Generosity and Vanity
By Karmayogi
Generosity in man rises to
benevolence. It ennobles the human heart. Its opposite, meanness, is described
as asking another man to do what one cannot do. Generosity is to give the other
man what he by his best efforts cannot reach. To do so by exerting yourself to
the utmost is desirable. Its cultured expression emerges when it is given to
the other man before he asks for it.
In another sense, Vanity is its opposite. We do not come across pure generosity
or pure vanity. We meet with generous vanity or vain generosity. Timon of
Athens was too generous. He learnt his lesson that it was not true generosity
but was only vanity when he had to declare that he be buried where no man
walks. Goldsmith was generous to a fault and ended up in debtor's prison.
Generosity is natural to the Spirit. Spiritual generosity, though informed of
the same weakness to some little extent, is strong enough not to be offended by
life circumstances. Spirit is naturally generous as Spirit emerges into
existence by an expansive movement. The pure Spirit is all expansiveness and
knows no failure of weakness. The weak person trying to be generous becomes
vain because the generosity of the weak arises out of a desire to give what it
does not have. These human traits were taken note of two thousand years ago and
their wisdom is enshrined in poems. One such poem says the rich man's
generosity is like the golden flower having natural fragrance. The poor
man's flower wilts. The rich man's golden flower has no perfume. Both
can be combined, the poem says, in a metaphor that does not exist.

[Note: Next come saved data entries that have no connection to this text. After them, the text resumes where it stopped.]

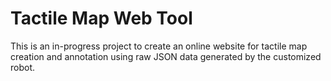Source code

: # Tactile Map Web Tool

This is an in-progress project to create an online website for tactile map creation and annotation using raw JSON data generated by the customized robot.
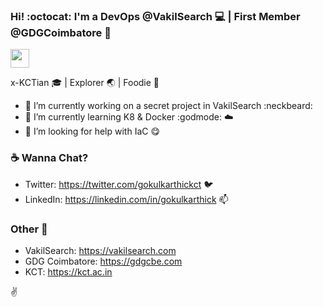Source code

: ### Hi! :octocat: I'm a DevOps @VakilSearch :computer: | First Member @GDGCoimbatore :space_invader:
<img src="https://user-images.githubusercontent.com/39955420/147578264-bae0526c-028a-49d2-8af8-d08bb4edbd2a.gif" height="30" width="30">

x-KCTian :mortar_board: | Explorer :earth_asia: | Foodie :fork_and_knife:


<!-- **gokulkarthick/gokulkarthick** is a ✨ _special_ ✨ repository because its `README.md` (this file) appears on your GitHub profile. -->

<!-- Here are some ideas to get you started: -->

- 🔭 I’m currently working on a secret project in VakilSearch :neckbeard:
- 🌱 I’m currently learning K8 & Docker :godmode: :cloud:
- 🤔 I’m looking for help with IaC :yum:
<!-- 
- 💬 Ask me about I'm Happy to Help! :tada:
- 👯 I’m looking to collaborate on ...
- 📫 How to reach me :bird: https://twitter.com/gokulkarthickct 
- 😄 Pronouns: ...
- ⚡ Fun fact: ...
-->

### :coffee: Wanna Chat?

- Twitter: https://twitter.com/gokulkarthickct :bird:
- LinkedIn: https://linkedin.com/in/gokulkarthick 📫
<!-- - Instagram: https://instagram.com/gokulkarthick :ghost: -->


### Other :link:

- VakilSearch: https://vakilsearch.com 
- GDG Coimbatore: https://gdgcbe.com
- KCT: https://kct.ac.in

:v:
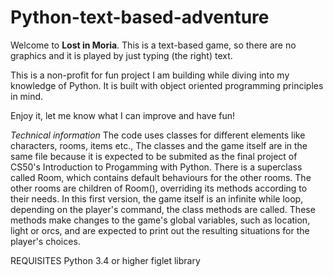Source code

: # Python-text-based-adventure

Welcome to **Lost in Moria**.
This is a text-based game, so there are no graphics and it is played by just typing (the right) text.

This is a non-profit for fun project I am building while diving into my knowledge of Python. It is built with object oriented programming principles in mind.

Enjoy it, let me know what I can improve and have fun!

*Technical information*
The code uses classes for different elements like characters, rooms, items etc.,
The classes and the game itself are in the same file because it is expected to be submited as the final project of CS50's Introduction to Progamming with Python.
There is a superclass called Room, which contains default behaviours for the other rooms.
The other rooms are children of Room(), overriding its methods according to their needs.
In this first version, the game itself is an infinite while loop, depending on the player's command, the class methods are called. These methods make changes to the game's global variables, such as location, light or orcs, and are expected to print out the resulting situations for the player's choices.

REQUISITES
Python 3.4 or higher
figlet library
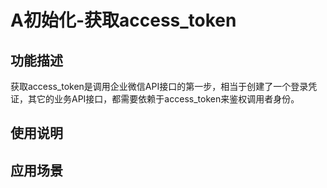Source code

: # A初始化-获取access_token
## 功能描述
获取access_token是调用企业微信API接口的第一步，相当于创建了一个登录凭证，其它的业务API接口，都需要依赖于access_token来鉴权调用者身份。
## 使用说明
## 应用场景
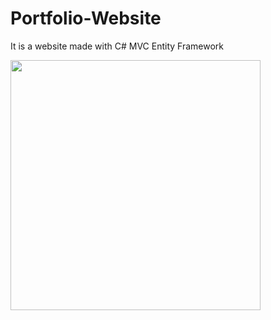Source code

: # Portfolio-Website
<p>It is a website made with C# MVC Entity Framework</p>
<i><img src="https://imgur.com/CV2nCjx.png" width=400></i>
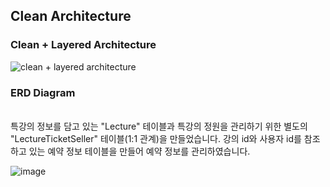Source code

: ## Clean Architecture

### Clean + Layered Architecture

![clean + layered architecture](https://github.com/seungjjun/coding-life/assets/104769120/61fdea97-a541-4e02-a8b7-610383dea5c1)

### ERD Diagram
<br>
특강의 정보를 담고 있는 "Lecture" 테이블과 특강의 정원을 관리하기 위한 별도의 "LectureTicketSeller" 테이블(1:1 관계)을 만들었습니다.  
강의 id와 사용자 id를 참조하고 있는 예약 정보 테이블을 만들어 예약 정보를 관리하였습니다.

![image](https://github.com/seungjjun/coding-life/assets/104769120/a808261b-26d6-43f6-a7da-912d41a16143)
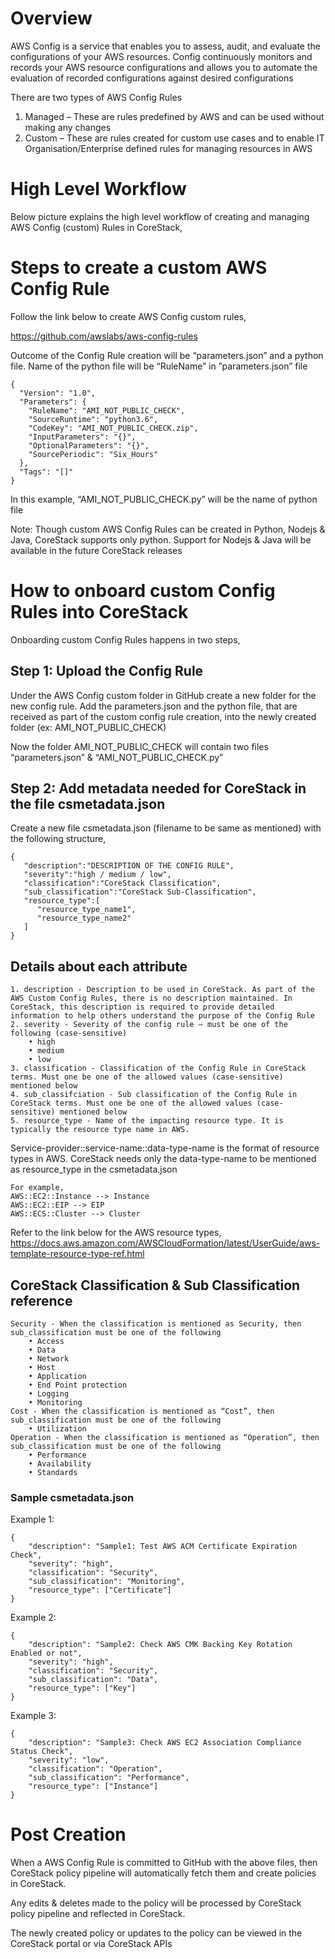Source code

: <h1> Overview </h1>
AWS Config is a service that enables you to assess, audit, and evaluate the configurations of your AWS resources. Config continuously monitors and records your AWS resource configurations and allows you to automate the evaluation of recorded configurations against desired configurations

There are two types of AWS Config Rules

1.	Managed – These are rules predefined by AWS and can be used without making any changes
2.	Custom – These are rules created for custom use cases and to enable IT Organisation/Enterprise defined rules for managing resources in AWS

<h1> High Level Workflow </h1>

Below picture explains the high level workflow of creating and managing AWS Config (custom) Rules in CoreStack,

 
<h1> Steps to create a custom AWS Config Rule </h1>

Follow the link below to create AWS Config custom rules,

https://github.com/awslabs/aws-config-rules

Outcome of the Config Rule creation will be “parameters.json” and a python file. Name of the python file will be “RuleName” in ”parameters.json” file

	{
	  "Version": "1.0",
	  "Parameters": {
	    "RuleName": "AMI_NOT_PUBLIC_CHECK",
	    "SourceRuntime": "python3.6",
	    "CodeKey": "AMI_NOT_PUBLIC_CHECK.zip",
	    "InputParameters": "{}",
	    "OptionalParameters": "{}",
	    "SourcePeriodic": "Six_Hours"
	  },
	  "Tags": "[]"
	}

In this example, “AMI_NOT_PUBLIC_CHECK.py” will be the name of python file

Note: Though custom AWS Config Rules can be created in Python, Nodejs & Java, CoreStack supports only python. Support for Nodejs & Java will be available in the future CoreStack releases

<h1> How to onboard custom Config Rules into CoreStack </h1>

Onboarding custom Config Rules happens in two steps,

<h2> Step 1: Upload the Config Rule </h2>

Under the AWS Config custom folder in GitHub create a new folder for the new config rule. Add the parameters.json and the python file, that are received as part of the custom config rule creation, into the newly created folder (ex: AMI_NOT_PUBLIC_CHECK)

Now the folder AMI_NOT_PUBLIC_CHECK will contain two files “parameters.json” & “AMI_NOT_PUBLIC_CHECK.py”

<h2> Step 2: Add metadata needed for CoreStack in the file csmetadata.json </h2>
Create a new file csmetadata.json (filename to be same as mentioned) with the following structure,

	{
	   "description":"DESCRIPTION OF THE CONFIG RULE",
	   "severity":"high / medium / low",
	   "classification":"CoreStack Classification",
	   "sub_classification":"CoreStack Sub-Classification",
	   "resource_type":[
	      "resource_type_name1",
	      "resource_type_name2"
	   ]
	}

<h2> Details about each attribute </h2>

	1. description - Description to be used in CoreStack. As part of the AWS Custom Config Rules, there is no description maintained. In CoreStack, this description is required to provide detailed information to help others understand the purpose of the Config Rule
	2. severity - Severity of the config rule – must be one of the following (case-sensitive)
		• high
		• medium
		• low
	3. classification - Classification of the Config Rule in CoreStack terms. Must one be one of the allowed values (case-sensitive) mentioned below
	4. sub_classifciation - Sub classification of the Config Rule in CoreStack terms. Must one be one of the allowed values (case-sensitive) mentioned below
	5. resource_type - Name of the impacting resource type. It is typically the resource type name in AWS.

Service-provider::service-name::data-type-name is the format of resource types in AWS. CoreStack needs only the data-type-name to be mentioned as resource_type in the csmetadata.json

	For example, 
	AWS::EC2::Instance --> Instance
	AWS::EC2::EIP --> EIP
	AWS::ECS::Cluster --> Cluster

Refer to the link below for the AWS resource types,
https://docs.aws.amazon.com/AWSCloudFormation/latest/UserGuide/aws-template-resource-type-ref.html


<h2> CoreStack Classification & Sub Classification reference </h2>

	Security - When the classification is mentioned as Security, then sub_classification must be one of the following
		• Access
		• Data
		• Network
		• Host
		• Application
		• End Point protection
		• Logging
		• Monitoring
	Cost - When the classification is mentioned as “Cost”, then sub_classification must be one of the following
		• Utilization
	Operation - When the classification is mentioned as “Operation”, then sub_classification must be one of the following
		• Performance
		• Availability
		• Standards

<h3> Sample csmetadata.json </h3>

Example 1:

	{
		"description": "Sample1: Test AWS ACM Certificate Expiration Check",
		"severity": "high",
		"classification": "Security",
		"sub_classification": "Monitoring",
		"resource_type": ["Certificate"]	
	}

Example 2: 

	{
		"description": "Sample2: Check AWS CMK Backing Key Rotation Enabled or not",
		"severity": "high",
		"classification": "Security",
		"sub_classification": "Data",
		"resource_type": ["Key"]	
	}
	
Example 3:

	{
		"description": "Sample3: Check AWS EC2 Association Compliance Status Check",
		"severity": "low",
		"classification": "Operation",
		"sub_classification": "Performance",
		"resource_type": ["Instance"]	
	}
	
<h1> Post Creation </h1>

When a AWS Config Rule is committed to GitHub with the above files, then CoreStack policy pipeline will automatically fetch them and create policies in CoreStack.

Any edits & deletes made to the policy will be processed by CoreStack policy pipeline and reflected in CoreStack. 

The newly created policy or updates to the policy can be viewed in the CoreStack portal or via CoreStack APIs
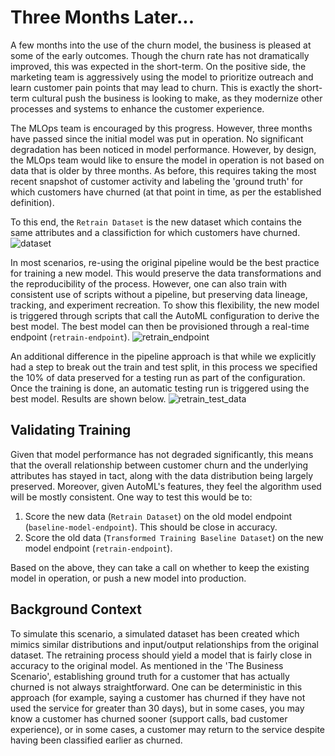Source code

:# Three Months Later...
A few months into the use of the churn model, the business is pleased at some of the early outcomes. Though
the churn rate has not dramatically improved, this was expected in the short-term. On the positive side, the
marketing team is aggressively using the model to prioritize outreach and learn customer pain points that
may lead to churn. This is exactly the short-term cultural push the business is looking to make, as they
modernize other processes and systems to enhance the customer experience.

The MLOps team is encouraged by this progress. However, three months have passed since the initial model was
put in operation. No significant degradation has been noticed in model performance. However, by design, the
MLOps team would like to ensure the model in operation is not based on data that is older by three months. As
before, this requires taking the most recent snapshot of customer activity and labeling the 'ground truth' for
which customers have churned (at that point in time, as per the established definition).

To this end, the `Retrain Dataset` is the new dataset which contains the same attributes and a classifiction
for which customers have churned. 
![dataset](./imgs/retrain_dataset.png)

In most scenarios, re-using the original pipeline would be the best practice for training a new model. This
would preserve the data transformations and the reproducibility of the process. However, one can also train
with consistent use of scripts without a pipeline, but preserving data lineage, tracking, and experiment
recreation. To show this flexibility, the new model is triggered through scripts that call the AutoML
configuration to derive the best model. The best model can then be provisioned through a real-time endpoint
(`retrain-endpoint`).
![retrain_endpoint](./imgs/retrain_endpoint.png)

An additional difference in the pipeline approach is that while we explicitly had a step to break out the train and
test split, in this process we specified the 10% of data preserved for a testing run as part of the
configuration. Once the training is done, an automatic testing run is triggered using the best model. Results
are shown below.
![retrain_test_data](./imgs/retrain_test_data.jpg)

## Validating Training
Given that model performance has not degraded significantly, this means that the overall relationship between
customer churn and the underlying attributes has stayed in tact, along with the data distribution being
largely preserved. Moreover, given AutoML's features, they feel the algorithm used will be mostly consistent.
One way to test this would be to:
1. Score the new data (`Retrain Dataset`) on the old model endpoint (`baseline-model-endpoint`). This should
   be close in accuracy.
2. Score the old data (`Transformed Training Baseline Dataset`) on the new model endpoint (`retrain-endpoint`).

Based on the above, they can take a call on whether to keep the existing model in operation, or push a new
model into production. 

## Background Context
To simulate this scenario, a simulated dataset has been created which mimics similar distributions and
input/output relationships from the original dataset. The retraining process should yield a model that is
fairly close in accuracy to the original model. As mentioned in the 'The Business Scenario', establishing
ground truth for a customer that has actually churned is not always straightforward. One can be deterministic
in this approach (for example, saying a customer has churned if they have not used the service for greater
than 30 days), but in some cases, you may know a customer has churned sooner (support calls, bad customer
experience), or in some cases, a customer may return to the service despite having been classified earlier as
churned.

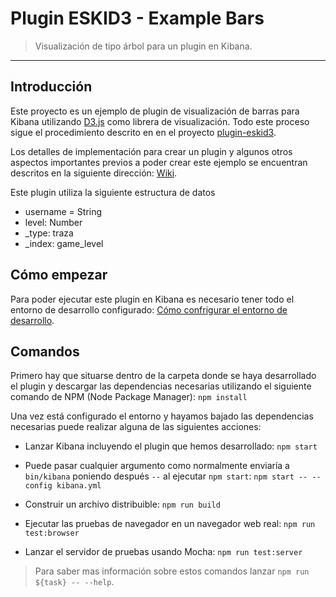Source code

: # Plugin ESKID3 - Example Bars

> Visualización de tipo árbol para un plugin en Kibana.

---

## Introducción

Este proyecto es un ejemplo de plugin de visualización de barras para Kibana utilizando [D3.js](https://d3js.org/) como librera de visualización. Todo este proceso sigue el procedimiento descrito en en el proyecto [plugin-eskid3](https://github.com/tomas-teston/plugin-eskid3). 

Los detalles de implementación para crear un plugin y algunos otros aspectos importantes previos a poder crear este ejemplo se encuentran descritos en la siguiente dirección: [Wiki](https://github.com/tomas-teston/plugin-eskid3/wiki).

Este plugin utiliza la siguiente estructura de datos

* username = String 
* level: Number
* _type: traza 
* _index: game_level

## Cómo empezar

Para poder ejecutar este plugin en Kibana es necesario tener todo el entorno de desarrollo configurado: [Cómo confrigurar el entorno de desarrollo](https://github.com/tomas-teston/plugin-eskid3/wiki/Entorno-de-desarrollo).


## Comandos

Primero hay que situarse dentro de la carpeta donde se haya desarrollado el plugin y descargar las dependencias necesarias utilizando el siguiente comando de NPM (Node Package Manager): `npm install`

Una vez está configurado el entorno y hayamos bajado las dependencias necesarias puede realizar alguna de las siguientes acciones:

  - Lanzar Kibana incluyendo el plugin que hemos desarrollado: `npm start`

  - Puede pasar cualquier argumento como normalmente enviaría a `bin/kibana` poniendo después `--` al ejecutar `npm start`: `npm start -- --config kibana.yml`
  
  - Construir un archivo distribuible: `npm run build`

  - Ejecutar las pruebas de navegador en un navegador web real: `npm run test:browser`    

  - Lanzar el servidor de pruebas usando Mocha: `npm run test:server`

> Para saber mas información sobre estos comandos lanzar `npm run ${task} -- --help`.
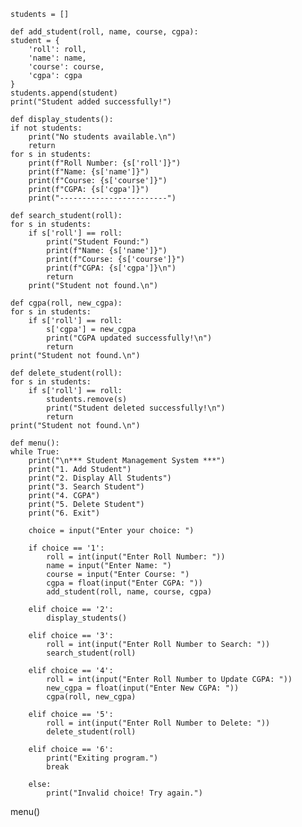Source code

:     students = []

    def add_student(roll, name, course, cgpa):
    student = {
        'roll': roll,
        'name': name,
        'course': course,
        'cgpa': cgpa
    }
    students.append(student)
    print("Student added successfully!")

    def display_students():
    if not students:
        print("No students available.\n")
        return
    for s in students:
        print(f"Roll Number: {s['roll']}")
        print(f"Name: {s['name']}")
        print(f"Course: {s['course']}")
        print(f"CGPA: {s['cgpa']}")
        print("------------------------")

    def search_student(roll):
    for s in students:
        if s['roll'] == roll:
            print("Student Found:")
            print(f"Name: {s['name']}")
            print(f"Course: {s['course']}")
            print(f"CGPA: {s['cgpa']}\n")
            return
        print("Student not found.\n")

    def cgpa(roll, new_cgpa):
    for s in students:
        if s['roll'] == roll:
            s['cgpa'] = new_cgpa
            print("CGPA updated successfully!\n")
            return
    print("Student not found.\n")

    def delete_student(roll):
    for s in students:
        if s['roll'] == roll:
            students.remove(s)
            print("Student deleted successfully!\n")
            return
    print("Student not found.\n")

    def menu():
    while True:
        print("\n*** Student Management System ***")
        print("1. Add Student")
        print("2. Display All Students")
        print("3. Search Student")
        print("4. CGPA")
        print("5. Delete Student")
        print("6. Exit")

        choice = input("Enter your choice: ")

        if choice == '1':
            roll = int(input("Enter Roll Number: "))
            name = input("Enter Name: ")
            course = input("Enter Course: ")
            cgpa = float(input("Enter CGPA: "))
            add_student(roll, name, course, cgpa)

        elif choice == '2':
            display_students()

        elif choice == '3':
            roll = int(input("Enter Roll Number to Search: "))
            search_student(roll)

        elif choice == '4':
            roll = int(input("Enter Roll Number to Update CGPA: "))
            new_cgpa = float(input("Enter New CGPA: "))
            cgpa(roll, new_cgpa)

        elif choice == '5':
            roll = int(input("Enter Roll Number to Delete: "))
            delete_student(roll)

        elif choice == '6':
            print("Exiting program.")
            break

        else:
            print("Invalid choice! Try again.")

menu()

Vanity belongs to the ego. Spirit gives generosity to a man. Generous behaviour
brings the Spirit to the surface. While vanity cannot survive without
generosity, generosity can survive without vanity. Shade needs light; light is
not dependent on shade. Sri Aurobindo said the higher consciousness does not
need the lower human consciousness, while the lower cannot exist without the
higher. We can move to the higher and be rid of the lower. Generosity is a
pleasant feeling and hurts no one. Vanity offends everyone who comes into
contact with it. Vanity does good to others while it destroys the person. In a
philosophical sense, vanity too does good to a person as its urge for expansion
dissolves all the other weaknesses in him.